More men than women provide for their families and hate it. Wouldn’t it be better if we could help each other? Coz I hate it where I hear a man says to his wife, “wewe hakuna kitu unashindanga ukifanya!” (there is nothing you to contribute to in this house!)
And that’s not even true. When he was out there hustling, she was in that house making it possible for him to make it. Washing his clothes, taking care of the children, making un-poisoned food.
That statement has led many women to stay in abusive marriages coz they didn’t have any financial muscle to help them leave. So, they stayed and some even died. Globally, 4 women die every day in their homes after being battered by their husbands. And this is not happening in isolation, it is the same society that you and I exist. The same society that pulls the blanket higher when you hear a woman being beaten by her husband.
We are living in a capitalistic society where you survive if you have money. You have to buy everything you need.
We have to own property. Only 1% of women own property in the whole world. Out of the poorest people in the world, women make up for 60%.
This means all of us must work. And when we work, there is no fucking way the woman will still come back home to cook every day. Aiii (nooo) That’s slavery.
Instead of arguing about who will cook, why don’t you employ someone to cook for both of you so you don’t have to do it?
You come home weary to find food on the table because an energetic person who wanted to do it, did it.
You see, this life doesn’t have to be this hard.
We have restricted ourselves to roles that are becoming unbearable for us.
That is why we have words like “umama” (lack of manliness) for men who do not attain the masculinity shit.
I will tell you who a real man is,
A real man is one who leads him and others towards being more loving, gentle, kind, and honest.
If you are doing that, it doesn’t matter if you wear make-up, heels, you are getting a vagina, have a small dick…. (j’en sais quoi) …. Fuckery!
A real man is one who uses his muscles to protect the oppressed in society.
A real man is one who is in touch with both his masculine and feminine energies and have them balanced. Even the god Shiva knew this.
So finally, I called myself a feminist.
This was after understanding how systems of oppression work together to create a hierarchical structure in the world.
These systems like capitalism operate on the lines of sexuality and gender, which are the biggest, race, class, religion, etc. That system has it that at this point in history, we will have a straight white male from a wealthy family ruling the superpower of the world.
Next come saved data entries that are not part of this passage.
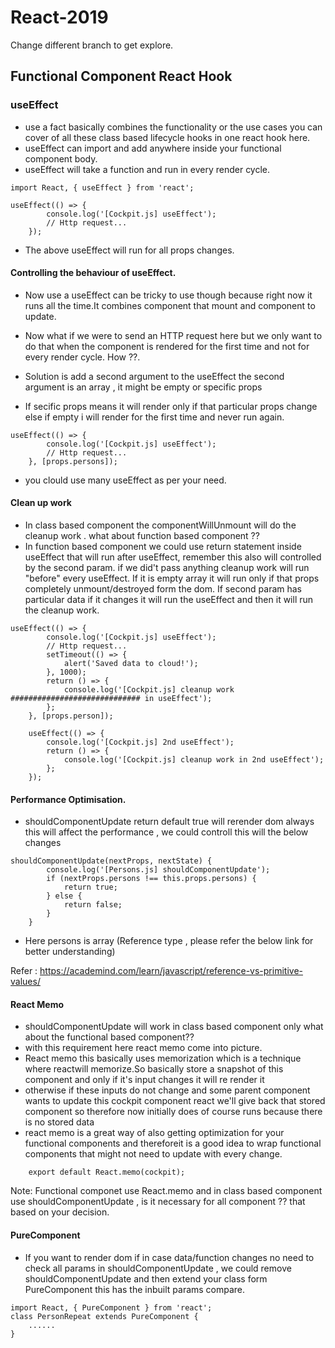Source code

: # React-2019
Change different branch to get explore.
## Functional Component React Hook

### useEffect
* use a fact basically combines the functionality or the use cases you can cover of all these class based lifecycle hooks in one react hook here.
* useEffect can import and add anywhere inside your functional component body.
* useEffect will take a function and run in every render cycle.

```
import React, { useEffect } from 'react';

useEffect(() => {
        console.log('[Cockpit.js] useEffect');
        // Http request...
    });
```
* The above useEffect will run for all props changes.
#### Controlling the behaviour of useEffect.
* Now use a useEffect can be tricky to use though because right now it runs all the time.It combines component that mount and component to update.

* Now what if we were to send an HTTP request here but we only want to do that when the component is rendered for the first time and not for every render cycle. How  ??.

* Solution is add a second argument to the useEffect the second argument is an array , it might be empty or specific props

* If secific props means it will render only if that particular props change else if empty i will render for the first time and never run again.

```
useEffect(() => {
        console.log('[Cockpit.js] useEffect');
        // Http request...
    }, [props.persons]);
```
* you clould use many useEffect as per your need.

#### Clean up work
* In class based component the componentWillUnmount will do the cleanup work . what about function based component ??
* In function based component we could use return statement inside useEffect that will run after useEffect, remember this also will controlled by the second param. if we did't pass anything cleanup work will run  "before" every useEffect. If it is empty array it will run only if that props completely unmount/destroyed form the dom. If second param has particular data if it changes it will run the useEffect and then it will run the cleanup work.

```
useEffect(() => {
        console.log('[Cockpit.js] useEffect');
        // Http request...
        setTimeout(() => {
            alert('Saved data to cloud!');
        }, 1000);
        return () => {
            console.log('[Cockpit.js] cleanup work ############################# in useEffect');
        };
    }, [props.person]);

    useEffect(() => {
        console.log('[Cockpit.js] 2nd useEffect');
        return () => {
            console.log('[Cockpit.js] cleanup work in 2nd useEffect');
        };
    });
```
#### Performance Optimisation.
* shouldComponentUpdate return default true will rerender dom always this will affect the performance , we could controll this will the below changes
```
shouldComponentUpdate(nextProps, nextState) {
        console.log('[Persons.js] shouldComponentUpdate');
        if (nextProps.persons !== this.props.persons) {
            return true;
        } else {
            return false;
        }
    }
```
* Here persons is array (Reference type , please refer the below link for better understanding)

Refer : https://academind.com/learn/javascript/reference-vs-primitive-values/

#### React Memo
* shouldComponentUpdate will work in class based component only what about the functional based component??
* with this requirement here react memo come into picture.
* React memo this basically uses memorization which is a technique where reactwill memorize.So basically store a snapshot of this component and only if it's input changes it will re render it
* otherwise if these inputs do not change and some parent component wants to update this cockpit component
react we'll give back that stored component so therefore now initially does of course runs because there
is no stored data 
* react memo is a great way of also getting optimization for your functional components and thereforeit is a good idea to wrap functional components that might not need to update with every change.

```
    export default React.memo(cockpit);
```

Note: Functional componet use React.memo and in class based component use shouldComponentUpdate , is it necessary for all component ?? that  based on your decision.

#### PureComponent

* If you want to render dom if in case data/function changes no need to check all params in shouldComponentUpdate , we could remove shouldComponentUpdate and then extend your class form PureComponent this has the inbuilt params compare.

```
import React, { PureComponent } from 'react';
class PersonRepeat extends PureComponent {
    ......
}
```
These systems have it that as a woman, black from Africa, a third world country, I occupy the lowest ranks in this world. I dare not mention the transgender women and men in our countries who are not even thought of as people.
And these are the fruits of this patriarchal capitalist society.
We have to dismantle the patriarchy. It has brought us nothing but pain, oppression, and violence. We need to march to a feeling and free society.
Women must be protected from sexual harassment in the workplace, home, streets and everywhere we exist. And we don’t even need the law for that, we just have to abandon a certain way of thinking-patriarchy. We must be recognized as human beings on this planet. A society that recognizes our existence because women are here. We are alive.
I realized that I am not the first feminist. I am lucky enough to step on the foundations of the sacrifices of my predecessors, Stella Nyanzi, Caroline Mutoko, Wambui Otieno, Winnie Mandela, Ellen Johnson Sirleaf, Sahle- Work Zwede and so many others.
It’s because of them that I have the boobs to fight for my rights and leave a better foundation for the women who come after me. I am here because of a few women who dared the impossible.
I was reborn a feminist. And I want a feminist society.
A society where we can recognize and appreciate diversity, then include everyone in our new eco-feminist manifesto cum eco-socialist where we care about our community. A society where everyone who exists in it can do so equally and we can have more acceptance.
That is the society I want. This is why I am a proud Kenyan Feminist reborn.